**Work required**
Apart from the pictures, reproduce the data below exactly as it stands.

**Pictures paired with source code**
◇ ◇ ◇ ◇

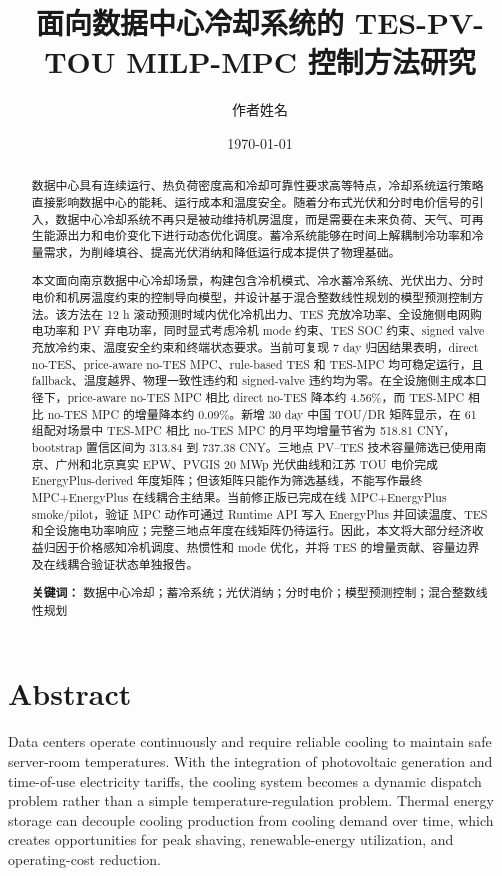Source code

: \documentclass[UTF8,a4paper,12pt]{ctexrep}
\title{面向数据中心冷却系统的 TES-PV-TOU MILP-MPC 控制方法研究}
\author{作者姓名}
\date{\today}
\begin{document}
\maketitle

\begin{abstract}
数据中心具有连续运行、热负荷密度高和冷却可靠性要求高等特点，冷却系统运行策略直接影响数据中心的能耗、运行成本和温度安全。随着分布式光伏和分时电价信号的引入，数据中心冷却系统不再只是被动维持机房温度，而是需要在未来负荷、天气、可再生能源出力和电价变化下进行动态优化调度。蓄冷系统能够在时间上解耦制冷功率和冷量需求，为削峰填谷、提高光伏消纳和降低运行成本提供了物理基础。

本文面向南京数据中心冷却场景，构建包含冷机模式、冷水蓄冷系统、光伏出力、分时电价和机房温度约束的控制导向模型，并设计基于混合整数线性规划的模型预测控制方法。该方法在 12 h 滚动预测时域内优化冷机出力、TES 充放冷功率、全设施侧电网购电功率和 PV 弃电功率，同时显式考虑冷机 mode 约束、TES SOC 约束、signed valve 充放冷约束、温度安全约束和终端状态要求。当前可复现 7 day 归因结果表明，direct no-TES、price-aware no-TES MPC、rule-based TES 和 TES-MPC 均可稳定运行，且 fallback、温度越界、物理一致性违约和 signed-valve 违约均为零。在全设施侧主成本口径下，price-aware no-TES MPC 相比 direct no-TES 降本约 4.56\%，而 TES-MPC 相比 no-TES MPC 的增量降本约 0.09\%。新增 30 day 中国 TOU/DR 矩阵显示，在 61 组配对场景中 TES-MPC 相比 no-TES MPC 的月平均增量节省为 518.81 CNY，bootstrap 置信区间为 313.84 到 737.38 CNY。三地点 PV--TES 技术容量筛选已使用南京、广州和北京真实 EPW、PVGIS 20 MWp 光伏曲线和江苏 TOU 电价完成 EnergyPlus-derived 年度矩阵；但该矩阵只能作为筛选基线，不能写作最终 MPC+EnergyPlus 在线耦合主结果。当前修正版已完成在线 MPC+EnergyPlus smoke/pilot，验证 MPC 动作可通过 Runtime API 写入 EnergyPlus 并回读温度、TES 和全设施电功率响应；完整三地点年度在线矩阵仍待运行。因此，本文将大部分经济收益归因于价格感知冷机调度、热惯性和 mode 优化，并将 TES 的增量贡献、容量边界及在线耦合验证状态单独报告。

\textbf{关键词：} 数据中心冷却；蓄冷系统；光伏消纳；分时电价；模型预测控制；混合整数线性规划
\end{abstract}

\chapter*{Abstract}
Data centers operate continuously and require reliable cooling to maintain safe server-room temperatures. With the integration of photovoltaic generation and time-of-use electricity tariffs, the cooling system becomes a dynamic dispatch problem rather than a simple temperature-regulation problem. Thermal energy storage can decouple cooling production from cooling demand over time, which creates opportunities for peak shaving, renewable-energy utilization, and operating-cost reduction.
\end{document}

◇ ◇ ◇ ◇

**Output for this task**
Source code

: \documentclass[UTF8,a4paper,12pt]{ctexrep}
\title{面向数据中心冷却系统的 TES-PV-TOU MILP-MPC 控制方法研究}
\author{作者姓名}
\date{\today}
\begin{document}
\maketitle

\begin{abstract}
数据中心具有连续运行、热负荷密度高和冷却可靠性要求高等特点，冷却系统运行策略直接影响数据中心的能耗、运行成本和温度安全。随着分布式光伏和分时电价信号的引入，数据中心冷却系统不再只是被动维持机房温度，而是需要在未来负荷、天气、可再生能源出力和电价变化下进行动态优化调度。蓄冷系统能够在时间上解耦制冷功率和冷量需求，为削峰填谷、提高光伏消纳和降低运行成本提供了物理基础。

本文面向南京数据中心冷却场景，构建包含冷机模式、冷水蓄冷系统、光伏出力、分时电价和机房温度约束的控制导向模型，并设计基于混合整数线性规划的模型预测控制方法。该方法在 12 h 滚动预测时域内优化冷机出力、TES 充放冷功率、全设施侧电网购电功率和 PV 弃电功率，同时显式考虑冷机 mode 约束、TES SOC 约束、signed valve 充放冷约束、温度安全约束和终端状态要求。当前可复现 7 day 归因结果表明，direct no-TES、price-aware no-TES MPC、rule-based TES 和 TES-MPC 均可稳定运行，且 fallback、温度越界、物理一致性违约和 signed-valve 违约均为零。在全设施侧主成本口径下，price-aware no-TES MPC 相比 direct no-TES 降本约 4.56\%，而 TES-MPC 相比 no-TES MPC 的增量降本约 0.09\%。新增 30 day 中国 TOU/DR 矩阵显示，在 61 组配对场景中 TES-MPC 相比 no-TES MPC 的月平均增量节省为 518.81 CNY，bootstrap 置信区间为 313.84 到 737.38 CNY。三地点 PV--TES 技术容量筛选已使用南京、广州和北京真实 EPW、PVGIS 20 MWp 光伏曲线和江苏 TOU 电价完成 EnergyPlus-derived 年度矩阵；但该矩阵只能作为筛选基线，不能写作最终 MPC+EnergyPlus 在线耦合主结果。当前修正版已完成在线 MPC+EnergyPlus smoke/pilot，验证 MPC 动作可通过 Runtime API 写入 EnergyPlus 并回读温度、TES 和全设施电功率响应；完整三地点年度在线矩阵仍待运行。因此，本文将大部分经济收益归因于价格感知冷机调度、热惯性和 mode 优化，并将 TES 的增量贡献、容量边界及在线耦合验证状态单独报告。

\textbf{关键词：} 数据中心冷却；蓄冷系统；光伏消纳；分时电价；模型预测控制；混合整数线性规划
\end{abstract}

\chapter*{Abstract}
Data centers operate continuously and require reliable cooling to maintain safe server-room temperatures. With the integration of photovoltaic generation and time-of-use electricity tariffs, the cooling system becomes a dynamic dispatch problem rather than a simple temperature-regulation problem. Thermal energy storage can decouple cooling production from cooling demand over time, which creates opportunities for peak shaving, renewable-energy utilization, and operating-cost reduction.
\end{document}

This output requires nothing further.